Question

The air in a kitchen has a mass of 60.0kg and a specific heat of 1505J/(kg°C).

What is the change in thermal energy of the air when it warms from 24°C to 31°C?



Question 10 options:

30,000J


100,835J


632,100J


90,300J

Answer 1

The formula to calculate the change in thermal energy is:

ΔE = mcΔT

where ΔE is change in thermal energy, m is the mass, c is the specific heat, and ΔT is the change in temperature.

Here,
m = 60.0 kg
c = 1505 J/(kg°C)
ΔT = (31°C - 24°C) = 7°C

ΔE = (60.0 kg) * (1505 J/(kg°C)) * (7°C) = 632,100 J

Therefore, the change in thermal energy of the air when it warms from 24°C to 31°C is 632,100J.

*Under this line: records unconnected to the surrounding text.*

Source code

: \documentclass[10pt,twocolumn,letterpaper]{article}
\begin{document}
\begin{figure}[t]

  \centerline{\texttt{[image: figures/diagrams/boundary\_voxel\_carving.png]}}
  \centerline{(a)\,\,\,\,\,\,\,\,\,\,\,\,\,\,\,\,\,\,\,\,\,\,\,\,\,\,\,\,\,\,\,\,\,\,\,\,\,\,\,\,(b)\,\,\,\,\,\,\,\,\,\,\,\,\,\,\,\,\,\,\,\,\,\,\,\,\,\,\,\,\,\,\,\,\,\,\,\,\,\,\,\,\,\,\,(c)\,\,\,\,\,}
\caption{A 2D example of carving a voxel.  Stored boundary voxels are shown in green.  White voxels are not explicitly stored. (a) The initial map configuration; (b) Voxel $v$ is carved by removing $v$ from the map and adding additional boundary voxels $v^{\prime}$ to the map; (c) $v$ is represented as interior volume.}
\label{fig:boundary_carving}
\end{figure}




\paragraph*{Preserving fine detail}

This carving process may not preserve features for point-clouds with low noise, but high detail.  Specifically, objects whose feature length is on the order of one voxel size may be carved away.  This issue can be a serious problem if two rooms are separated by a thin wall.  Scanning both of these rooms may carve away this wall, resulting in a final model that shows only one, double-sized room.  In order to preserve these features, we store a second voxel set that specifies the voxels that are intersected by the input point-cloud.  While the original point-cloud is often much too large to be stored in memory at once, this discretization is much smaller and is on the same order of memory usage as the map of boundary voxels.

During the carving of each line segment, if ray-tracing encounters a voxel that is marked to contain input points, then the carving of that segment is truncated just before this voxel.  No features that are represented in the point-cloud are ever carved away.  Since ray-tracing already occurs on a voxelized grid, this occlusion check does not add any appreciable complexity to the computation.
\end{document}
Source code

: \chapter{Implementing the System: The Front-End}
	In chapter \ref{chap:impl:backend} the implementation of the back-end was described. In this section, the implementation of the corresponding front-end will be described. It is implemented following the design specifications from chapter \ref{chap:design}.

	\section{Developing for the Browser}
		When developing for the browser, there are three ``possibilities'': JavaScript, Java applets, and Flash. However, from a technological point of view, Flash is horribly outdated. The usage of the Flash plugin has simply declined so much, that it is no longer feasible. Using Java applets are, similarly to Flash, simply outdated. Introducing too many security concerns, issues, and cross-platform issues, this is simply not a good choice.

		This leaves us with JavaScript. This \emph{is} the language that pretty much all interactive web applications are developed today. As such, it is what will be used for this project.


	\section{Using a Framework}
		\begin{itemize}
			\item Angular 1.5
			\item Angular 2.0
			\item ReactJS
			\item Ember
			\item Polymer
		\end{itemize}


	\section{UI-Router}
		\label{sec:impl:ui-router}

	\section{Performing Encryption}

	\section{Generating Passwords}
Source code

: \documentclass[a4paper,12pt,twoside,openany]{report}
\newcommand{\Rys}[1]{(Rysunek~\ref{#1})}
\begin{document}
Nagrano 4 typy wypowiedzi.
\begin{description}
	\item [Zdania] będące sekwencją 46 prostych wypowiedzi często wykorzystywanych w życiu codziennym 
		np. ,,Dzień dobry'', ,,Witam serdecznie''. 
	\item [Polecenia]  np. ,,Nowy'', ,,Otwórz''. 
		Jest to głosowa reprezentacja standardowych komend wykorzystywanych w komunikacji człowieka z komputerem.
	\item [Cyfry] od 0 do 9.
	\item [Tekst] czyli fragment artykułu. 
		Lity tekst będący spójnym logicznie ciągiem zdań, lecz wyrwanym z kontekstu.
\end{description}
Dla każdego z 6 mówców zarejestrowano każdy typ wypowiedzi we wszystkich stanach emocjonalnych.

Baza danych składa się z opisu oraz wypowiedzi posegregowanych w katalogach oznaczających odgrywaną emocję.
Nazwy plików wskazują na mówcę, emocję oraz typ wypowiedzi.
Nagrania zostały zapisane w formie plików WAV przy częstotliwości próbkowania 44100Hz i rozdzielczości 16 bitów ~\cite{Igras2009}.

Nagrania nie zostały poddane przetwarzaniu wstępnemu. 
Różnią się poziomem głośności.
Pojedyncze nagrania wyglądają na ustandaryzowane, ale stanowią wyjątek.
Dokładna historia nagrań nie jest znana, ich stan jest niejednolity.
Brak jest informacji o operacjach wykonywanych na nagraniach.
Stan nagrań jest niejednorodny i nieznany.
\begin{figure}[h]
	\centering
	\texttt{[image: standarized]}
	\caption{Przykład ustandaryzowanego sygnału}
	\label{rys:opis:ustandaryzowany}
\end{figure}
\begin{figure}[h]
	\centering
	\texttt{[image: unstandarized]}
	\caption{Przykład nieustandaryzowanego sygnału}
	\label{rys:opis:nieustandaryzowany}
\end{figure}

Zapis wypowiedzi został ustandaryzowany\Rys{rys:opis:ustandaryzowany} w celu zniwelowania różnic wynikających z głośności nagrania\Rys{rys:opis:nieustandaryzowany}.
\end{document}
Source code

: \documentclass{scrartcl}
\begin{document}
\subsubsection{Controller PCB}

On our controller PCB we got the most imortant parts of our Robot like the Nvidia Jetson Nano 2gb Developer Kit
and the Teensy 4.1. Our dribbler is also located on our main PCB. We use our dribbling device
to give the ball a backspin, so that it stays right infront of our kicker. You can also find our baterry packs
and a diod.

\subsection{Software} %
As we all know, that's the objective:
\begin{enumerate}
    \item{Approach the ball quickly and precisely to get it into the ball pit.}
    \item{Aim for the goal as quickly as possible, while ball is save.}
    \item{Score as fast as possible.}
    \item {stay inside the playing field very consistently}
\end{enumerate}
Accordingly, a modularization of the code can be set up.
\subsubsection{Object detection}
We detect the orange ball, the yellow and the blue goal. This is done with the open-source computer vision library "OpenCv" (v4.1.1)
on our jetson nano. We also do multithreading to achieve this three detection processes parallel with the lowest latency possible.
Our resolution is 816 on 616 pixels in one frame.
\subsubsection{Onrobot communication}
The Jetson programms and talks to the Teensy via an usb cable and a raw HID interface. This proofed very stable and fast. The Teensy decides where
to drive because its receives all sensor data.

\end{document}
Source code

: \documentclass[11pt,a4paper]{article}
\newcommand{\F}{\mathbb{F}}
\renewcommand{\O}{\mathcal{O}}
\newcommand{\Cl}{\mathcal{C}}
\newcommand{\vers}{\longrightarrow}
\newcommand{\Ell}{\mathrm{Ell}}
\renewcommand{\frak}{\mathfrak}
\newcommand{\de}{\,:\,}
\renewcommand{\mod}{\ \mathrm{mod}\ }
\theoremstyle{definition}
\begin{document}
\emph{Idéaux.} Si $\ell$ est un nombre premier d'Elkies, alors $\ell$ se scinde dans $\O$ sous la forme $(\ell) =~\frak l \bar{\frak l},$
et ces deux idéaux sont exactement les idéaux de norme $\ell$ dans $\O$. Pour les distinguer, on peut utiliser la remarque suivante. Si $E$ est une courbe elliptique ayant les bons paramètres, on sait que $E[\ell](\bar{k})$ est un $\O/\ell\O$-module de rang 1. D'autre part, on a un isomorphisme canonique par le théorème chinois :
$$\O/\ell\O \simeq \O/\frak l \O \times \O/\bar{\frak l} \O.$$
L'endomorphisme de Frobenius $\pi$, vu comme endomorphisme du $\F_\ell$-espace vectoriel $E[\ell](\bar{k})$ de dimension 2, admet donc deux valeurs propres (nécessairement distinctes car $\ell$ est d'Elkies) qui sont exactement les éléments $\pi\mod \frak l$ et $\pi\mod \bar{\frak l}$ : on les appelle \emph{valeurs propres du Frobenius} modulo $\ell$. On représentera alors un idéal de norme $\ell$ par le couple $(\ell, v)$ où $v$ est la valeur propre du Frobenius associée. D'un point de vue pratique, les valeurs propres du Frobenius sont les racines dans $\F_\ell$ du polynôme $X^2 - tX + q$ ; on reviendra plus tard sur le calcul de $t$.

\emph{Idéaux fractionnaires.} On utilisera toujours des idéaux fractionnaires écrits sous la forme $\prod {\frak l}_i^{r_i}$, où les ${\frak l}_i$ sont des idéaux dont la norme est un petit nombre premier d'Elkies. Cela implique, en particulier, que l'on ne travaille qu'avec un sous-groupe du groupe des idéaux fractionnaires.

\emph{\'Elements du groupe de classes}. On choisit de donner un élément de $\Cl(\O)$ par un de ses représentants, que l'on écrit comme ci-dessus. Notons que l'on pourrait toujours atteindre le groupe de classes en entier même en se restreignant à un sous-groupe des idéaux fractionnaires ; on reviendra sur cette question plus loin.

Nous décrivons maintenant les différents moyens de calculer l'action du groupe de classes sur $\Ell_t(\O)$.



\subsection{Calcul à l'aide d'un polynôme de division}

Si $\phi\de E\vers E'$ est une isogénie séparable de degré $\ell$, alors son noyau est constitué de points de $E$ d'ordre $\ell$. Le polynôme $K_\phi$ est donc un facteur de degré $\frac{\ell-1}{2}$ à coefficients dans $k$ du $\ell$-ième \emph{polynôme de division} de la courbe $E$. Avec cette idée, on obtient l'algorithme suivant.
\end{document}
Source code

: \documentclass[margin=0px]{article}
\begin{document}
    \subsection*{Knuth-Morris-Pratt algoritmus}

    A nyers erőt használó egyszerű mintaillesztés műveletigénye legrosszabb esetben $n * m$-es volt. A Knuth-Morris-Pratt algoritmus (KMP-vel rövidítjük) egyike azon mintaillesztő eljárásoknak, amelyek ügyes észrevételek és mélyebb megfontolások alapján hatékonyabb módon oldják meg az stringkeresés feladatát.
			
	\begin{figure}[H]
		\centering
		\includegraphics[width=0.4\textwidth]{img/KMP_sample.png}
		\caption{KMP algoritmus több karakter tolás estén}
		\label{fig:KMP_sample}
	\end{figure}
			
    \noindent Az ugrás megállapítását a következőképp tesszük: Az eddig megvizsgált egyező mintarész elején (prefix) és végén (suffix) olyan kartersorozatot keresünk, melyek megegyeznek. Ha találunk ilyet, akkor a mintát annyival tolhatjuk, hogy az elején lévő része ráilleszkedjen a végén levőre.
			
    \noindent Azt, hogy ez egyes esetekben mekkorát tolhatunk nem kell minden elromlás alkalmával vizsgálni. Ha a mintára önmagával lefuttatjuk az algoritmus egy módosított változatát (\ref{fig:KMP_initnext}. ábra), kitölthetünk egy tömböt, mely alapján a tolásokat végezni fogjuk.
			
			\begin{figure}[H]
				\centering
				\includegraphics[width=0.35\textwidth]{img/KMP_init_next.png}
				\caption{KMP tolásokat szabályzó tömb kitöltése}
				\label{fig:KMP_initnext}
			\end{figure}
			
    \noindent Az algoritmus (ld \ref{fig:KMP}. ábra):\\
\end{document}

Hence, the correct option is (C) 632,100J.

(If this doesn’t seem right to you comment!)

Answer 2

Answer: D

Explanation:

So you have 60kg of air, and the specific heat per kilogram is 1505j/(kg°C), this means you need 1505j to increase 1°C to the temperature of a mass of 1kg of air.

So, if the change in temperature is from 24°C to 31°C, you are increasing 7°C to 60kg of air.

then, for each degree you need 60*1505 j= 90300j

and for 7°c you need 7*90300j = 632100j, wich is answer D.